在应用数据增强和Dropout之后,与以前相比,过度拟合的情况减少了,并且训练和验证的准确性更加紧密。

 acc = history.history['accuracy']
val_acc = history.history['val_accuracy']

loss = history.history['loss']
val_loss = history.history['val_loss']

epochs_range = range(epochs)

plt.figure(figsize=(8, 8))
plt.subplot(1, 2, 1)
plt.plot(epochs_range, acc, label='Training Accuracy')
plt.plot(epochs_range, val_acc, label='Validation Accuracy')
plt.legend(loc='lower right')
plt.title('Training and Validation Accuracy')

plt.subplot(1, 2, 2)
plt.plot(epochs_range, loss, label='Training Loss')
plt.plot(epochs_range, val_loss, label='Validation Loss')
plt.legend(loc='upper right')
plt.title('Training and Validation Loss')
plt.show()
 

png

预测新数据

最后,让我们使用模型对训练或验证集中未包含的图像进行分类。

 sunflower_url = "https://storage.googleapis.com/download.tensorflow.org/example_images/592px-Red_sunflower.jpg"
sunflower_path = tf.keras.utils.get_file('Red_sunflower', origin=sunflower_url)

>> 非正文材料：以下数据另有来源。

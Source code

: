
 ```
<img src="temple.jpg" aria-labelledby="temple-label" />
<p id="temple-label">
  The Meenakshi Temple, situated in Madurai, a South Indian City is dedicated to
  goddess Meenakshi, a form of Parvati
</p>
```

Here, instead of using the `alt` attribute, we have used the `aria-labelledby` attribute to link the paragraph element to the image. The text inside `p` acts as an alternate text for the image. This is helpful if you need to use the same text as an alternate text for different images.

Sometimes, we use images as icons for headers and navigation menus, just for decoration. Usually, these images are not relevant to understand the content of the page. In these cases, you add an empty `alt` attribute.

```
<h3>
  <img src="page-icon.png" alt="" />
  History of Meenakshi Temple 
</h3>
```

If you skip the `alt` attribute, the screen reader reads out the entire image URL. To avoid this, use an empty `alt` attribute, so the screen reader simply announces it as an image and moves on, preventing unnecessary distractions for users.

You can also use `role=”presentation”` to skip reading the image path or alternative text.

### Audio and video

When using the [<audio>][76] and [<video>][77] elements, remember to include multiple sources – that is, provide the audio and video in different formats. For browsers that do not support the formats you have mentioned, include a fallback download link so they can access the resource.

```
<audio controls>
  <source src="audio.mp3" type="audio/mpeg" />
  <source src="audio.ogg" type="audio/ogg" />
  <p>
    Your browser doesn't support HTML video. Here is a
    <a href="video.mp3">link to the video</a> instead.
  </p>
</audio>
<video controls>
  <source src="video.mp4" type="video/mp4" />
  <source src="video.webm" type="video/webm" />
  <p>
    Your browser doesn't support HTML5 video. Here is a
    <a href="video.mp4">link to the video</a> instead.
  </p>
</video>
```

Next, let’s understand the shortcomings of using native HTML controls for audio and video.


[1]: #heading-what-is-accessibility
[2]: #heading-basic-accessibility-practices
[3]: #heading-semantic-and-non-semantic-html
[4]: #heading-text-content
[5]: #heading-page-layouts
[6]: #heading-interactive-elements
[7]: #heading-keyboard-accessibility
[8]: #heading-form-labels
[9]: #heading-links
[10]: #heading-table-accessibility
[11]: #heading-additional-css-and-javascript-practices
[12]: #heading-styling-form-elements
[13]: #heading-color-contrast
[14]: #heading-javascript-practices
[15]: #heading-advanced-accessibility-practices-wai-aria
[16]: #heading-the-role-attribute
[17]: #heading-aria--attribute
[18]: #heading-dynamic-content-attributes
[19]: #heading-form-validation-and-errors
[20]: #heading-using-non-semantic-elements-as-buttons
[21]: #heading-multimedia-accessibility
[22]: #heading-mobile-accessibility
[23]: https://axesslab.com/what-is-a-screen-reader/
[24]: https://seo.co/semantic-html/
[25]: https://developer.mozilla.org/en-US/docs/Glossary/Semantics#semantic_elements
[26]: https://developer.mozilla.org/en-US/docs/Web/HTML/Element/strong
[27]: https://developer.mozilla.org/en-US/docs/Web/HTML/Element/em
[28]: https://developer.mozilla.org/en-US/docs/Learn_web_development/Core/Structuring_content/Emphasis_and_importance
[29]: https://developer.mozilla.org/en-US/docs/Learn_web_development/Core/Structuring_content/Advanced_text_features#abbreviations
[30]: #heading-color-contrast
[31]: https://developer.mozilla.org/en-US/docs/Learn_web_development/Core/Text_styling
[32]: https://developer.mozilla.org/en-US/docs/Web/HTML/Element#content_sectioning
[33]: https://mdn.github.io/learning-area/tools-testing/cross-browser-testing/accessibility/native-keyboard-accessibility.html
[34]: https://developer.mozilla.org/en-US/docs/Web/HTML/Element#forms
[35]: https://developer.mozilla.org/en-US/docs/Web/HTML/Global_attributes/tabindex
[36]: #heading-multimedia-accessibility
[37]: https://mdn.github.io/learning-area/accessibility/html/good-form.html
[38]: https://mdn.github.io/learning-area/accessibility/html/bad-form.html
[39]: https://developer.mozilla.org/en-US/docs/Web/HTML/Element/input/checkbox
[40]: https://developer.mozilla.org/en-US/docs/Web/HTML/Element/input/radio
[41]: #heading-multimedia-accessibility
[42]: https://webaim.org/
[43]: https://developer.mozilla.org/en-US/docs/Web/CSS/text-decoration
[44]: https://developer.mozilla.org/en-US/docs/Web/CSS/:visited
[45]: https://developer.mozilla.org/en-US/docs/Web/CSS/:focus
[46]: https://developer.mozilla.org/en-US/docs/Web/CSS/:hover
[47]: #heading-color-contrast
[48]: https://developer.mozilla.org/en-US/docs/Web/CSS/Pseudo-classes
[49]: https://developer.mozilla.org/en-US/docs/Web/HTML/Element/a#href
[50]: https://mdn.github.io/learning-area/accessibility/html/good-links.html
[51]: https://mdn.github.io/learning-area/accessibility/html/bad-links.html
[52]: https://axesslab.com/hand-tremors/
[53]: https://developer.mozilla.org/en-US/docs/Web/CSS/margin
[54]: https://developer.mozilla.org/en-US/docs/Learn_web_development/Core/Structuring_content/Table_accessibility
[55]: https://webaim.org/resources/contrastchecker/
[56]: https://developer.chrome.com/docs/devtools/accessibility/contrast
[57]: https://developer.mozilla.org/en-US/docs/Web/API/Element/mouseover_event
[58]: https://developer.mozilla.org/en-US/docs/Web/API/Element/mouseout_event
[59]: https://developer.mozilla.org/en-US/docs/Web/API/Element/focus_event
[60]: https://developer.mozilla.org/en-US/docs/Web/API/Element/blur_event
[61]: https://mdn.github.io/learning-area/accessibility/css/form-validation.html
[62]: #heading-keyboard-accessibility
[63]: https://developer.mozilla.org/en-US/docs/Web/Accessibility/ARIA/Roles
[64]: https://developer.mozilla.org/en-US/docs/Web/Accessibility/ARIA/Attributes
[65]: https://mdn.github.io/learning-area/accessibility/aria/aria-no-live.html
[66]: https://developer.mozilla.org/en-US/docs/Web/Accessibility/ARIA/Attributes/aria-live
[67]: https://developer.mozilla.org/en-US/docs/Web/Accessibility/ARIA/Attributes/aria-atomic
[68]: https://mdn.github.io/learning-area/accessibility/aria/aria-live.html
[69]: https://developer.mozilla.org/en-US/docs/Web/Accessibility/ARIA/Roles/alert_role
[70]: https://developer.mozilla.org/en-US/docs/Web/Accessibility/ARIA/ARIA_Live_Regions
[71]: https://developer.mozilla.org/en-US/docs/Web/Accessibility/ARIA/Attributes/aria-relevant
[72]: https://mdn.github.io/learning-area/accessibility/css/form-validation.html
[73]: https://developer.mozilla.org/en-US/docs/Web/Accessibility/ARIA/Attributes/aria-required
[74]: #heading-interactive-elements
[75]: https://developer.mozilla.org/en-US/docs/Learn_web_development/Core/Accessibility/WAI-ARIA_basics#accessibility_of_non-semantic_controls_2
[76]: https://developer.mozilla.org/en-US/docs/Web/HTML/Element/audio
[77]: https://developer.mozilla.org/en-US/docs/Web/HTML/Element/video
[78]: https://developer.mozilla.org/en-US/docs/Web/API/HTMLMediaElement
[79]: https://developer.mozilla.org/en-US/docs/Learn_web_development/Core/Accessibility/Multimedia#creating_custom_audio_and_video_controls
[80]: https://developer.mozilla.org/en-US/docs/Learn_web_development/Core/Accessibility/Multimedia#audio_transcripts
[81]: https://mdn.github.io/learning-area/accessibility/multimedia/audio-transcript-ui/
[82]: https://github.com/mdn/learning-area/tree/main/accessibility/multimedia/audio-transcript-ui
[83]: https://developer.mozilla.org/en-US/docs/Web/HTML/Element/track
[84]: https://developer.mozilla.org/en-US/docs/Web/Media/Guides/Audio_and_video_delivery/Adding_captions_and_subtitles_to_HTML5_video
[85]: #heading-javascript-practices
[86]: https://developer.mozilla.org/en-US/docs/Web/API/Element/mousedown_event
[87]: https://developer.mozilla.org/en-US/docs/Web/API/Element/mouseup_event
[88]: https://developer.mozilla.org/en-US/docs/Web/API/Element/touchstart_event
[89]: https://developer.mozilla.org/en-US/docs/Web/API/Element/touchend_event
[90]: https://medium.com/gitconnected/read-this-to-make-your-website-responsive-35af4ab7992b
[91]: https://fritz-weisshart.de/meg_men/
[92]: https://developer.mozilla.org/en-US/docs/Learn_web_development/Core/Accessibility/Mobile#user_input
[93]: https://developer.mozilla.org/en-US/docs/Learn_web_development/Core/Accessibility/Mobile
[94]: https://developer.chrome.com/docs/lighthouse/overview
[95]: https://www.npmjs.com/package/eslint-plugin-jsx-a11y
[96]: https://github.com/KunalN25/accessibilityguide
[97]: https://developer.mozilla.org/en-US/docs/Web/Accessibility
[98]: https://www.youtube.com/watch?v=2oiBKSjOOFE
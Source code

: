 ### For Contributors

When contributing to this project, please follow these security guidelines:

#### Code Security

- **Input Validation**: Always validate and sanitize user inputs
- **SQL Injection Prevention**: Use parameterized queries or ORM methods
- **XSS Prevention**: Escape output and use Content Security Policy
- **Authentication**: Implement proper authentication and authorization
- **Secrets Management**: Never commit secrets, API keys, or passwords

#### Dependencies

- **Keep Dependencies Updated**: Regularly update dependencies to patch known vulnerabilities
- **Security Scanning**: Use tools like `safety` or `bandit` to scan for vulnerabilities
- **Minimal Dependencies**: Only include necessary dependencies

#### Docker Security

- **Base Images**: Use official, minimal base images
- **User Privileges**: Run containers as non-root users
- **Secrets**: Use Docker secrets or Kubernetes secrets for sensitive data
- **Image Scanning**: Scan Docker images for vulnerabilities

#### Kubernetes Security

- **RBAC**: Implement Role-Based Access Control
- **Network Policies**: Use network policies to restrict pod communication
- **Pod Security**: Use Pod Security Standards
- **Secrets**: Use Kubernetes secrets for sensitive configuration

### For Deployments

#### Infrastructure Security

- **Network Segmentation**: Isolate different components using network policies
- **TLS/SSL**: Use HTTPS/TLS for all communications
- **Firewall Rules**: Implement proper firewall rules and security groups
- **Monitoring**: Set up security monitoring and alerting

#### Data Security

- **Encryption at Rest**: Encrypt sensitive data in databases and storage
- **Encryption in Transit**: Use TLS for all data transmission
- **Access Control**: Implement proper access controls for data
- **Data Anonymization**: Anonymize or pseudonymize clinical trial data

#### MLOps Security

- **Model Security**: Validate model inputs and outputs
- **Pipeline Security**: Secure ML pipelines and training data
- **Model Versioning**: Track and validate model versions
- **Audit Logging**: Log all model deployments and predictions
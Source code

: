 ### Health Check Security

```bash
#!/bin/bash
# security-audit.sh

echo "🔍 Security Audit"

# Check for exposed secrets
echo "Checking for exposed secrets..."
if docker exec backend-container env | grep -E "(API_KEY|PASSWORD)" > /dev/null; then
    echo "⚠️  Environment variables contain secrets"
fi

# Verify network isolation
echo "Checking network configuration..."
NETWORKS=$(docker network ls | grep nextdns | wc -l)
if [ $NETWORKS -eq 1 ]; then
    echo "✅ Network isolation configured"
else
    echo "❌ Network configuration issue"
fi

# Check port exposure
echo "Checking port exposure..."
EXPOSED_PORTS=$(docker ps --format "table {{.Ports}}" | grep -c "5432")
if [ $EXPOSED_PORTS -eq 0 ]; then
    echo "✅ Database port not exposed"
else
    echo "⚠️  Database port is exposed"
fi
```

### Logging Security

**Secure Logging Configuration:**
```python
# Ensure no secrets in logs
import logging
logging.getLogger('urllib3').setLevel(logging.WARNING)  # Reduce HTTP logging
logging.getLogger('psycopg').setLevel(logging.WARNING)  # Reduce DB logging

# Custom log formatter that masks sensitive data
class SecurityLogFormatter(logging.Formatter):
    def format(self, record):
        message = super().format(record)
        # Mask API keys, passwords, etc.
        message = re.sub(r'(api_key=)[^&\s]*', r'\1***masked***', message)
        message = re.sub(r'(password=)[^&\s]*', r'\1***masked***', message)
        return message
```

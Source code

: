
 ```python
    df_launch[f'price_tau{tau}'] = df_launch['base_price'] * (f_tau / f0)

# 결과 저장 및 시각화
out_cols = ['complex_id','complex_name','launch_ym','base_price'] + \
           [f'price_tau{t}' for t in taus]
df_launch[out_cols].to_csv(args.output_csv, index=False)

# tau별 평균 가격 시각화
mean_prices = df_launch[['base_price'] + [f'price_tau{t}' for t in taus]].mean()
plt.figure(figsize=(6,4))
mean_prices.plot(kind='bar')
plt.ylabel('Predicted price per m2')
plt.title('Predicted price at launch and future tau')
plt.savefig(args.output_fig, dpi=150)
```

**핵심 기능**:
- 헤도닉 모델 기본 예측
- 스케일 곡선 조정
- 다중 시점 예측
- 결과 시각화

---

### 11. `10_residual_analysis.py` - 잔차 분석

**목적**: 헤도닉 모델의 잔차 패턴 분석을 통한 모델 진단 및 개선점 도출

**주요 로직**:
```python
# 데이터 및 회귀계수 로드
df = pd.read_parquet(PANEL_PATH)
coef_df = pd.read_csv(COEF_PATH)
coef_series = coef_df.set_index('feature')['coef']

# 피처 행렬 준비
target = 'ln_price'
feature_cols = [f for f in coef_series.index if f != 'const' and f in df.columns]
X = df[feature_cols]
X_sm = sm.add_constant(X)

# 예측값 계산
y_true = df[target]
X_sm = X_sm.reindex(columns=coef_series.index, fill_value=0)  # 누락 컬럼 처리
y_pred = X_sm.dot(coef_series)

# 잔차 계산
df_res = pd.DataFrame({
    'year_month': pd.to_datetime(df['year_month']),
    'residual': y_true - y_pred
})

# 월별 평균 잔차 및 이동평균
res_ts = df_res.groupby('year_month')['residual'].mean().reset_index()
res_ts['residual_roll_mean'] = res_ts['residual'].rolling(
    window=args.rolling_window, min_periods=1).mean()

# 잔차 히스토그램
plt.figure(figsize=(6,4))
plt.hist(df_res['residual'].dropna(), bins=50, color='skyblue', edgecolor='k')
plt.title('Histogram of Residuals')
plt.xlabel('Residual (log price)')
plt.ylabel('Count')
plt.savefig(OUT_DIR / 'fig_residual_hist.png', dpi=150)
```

img = keras.preprocessing.image.load_img(
    sunflower_path, target_size=(img_height, img_width)
)
img_array = keras.preprocessing.image.img_to_array(img)
img_array = tf.expand_dims(img_array, 0) # Create a batch

predictions = model.predict(img_array)
score = tf.nn.softmax(predictions[0])

print(
    "This image most likely belongs to {} with a {:.2f} percent confidence."
    .format(class_names[np.argmax(score)], 100 * np.max(score))
)
 
Downloading data from https://storage.googleapis.com/download.tensorflow.org/example_images/592px-Red_sunflower.jpg
122880/117948 [===============================] - 0s 0us/step
This image most likely belongs to sunflowers with a 89.39 percent confidence.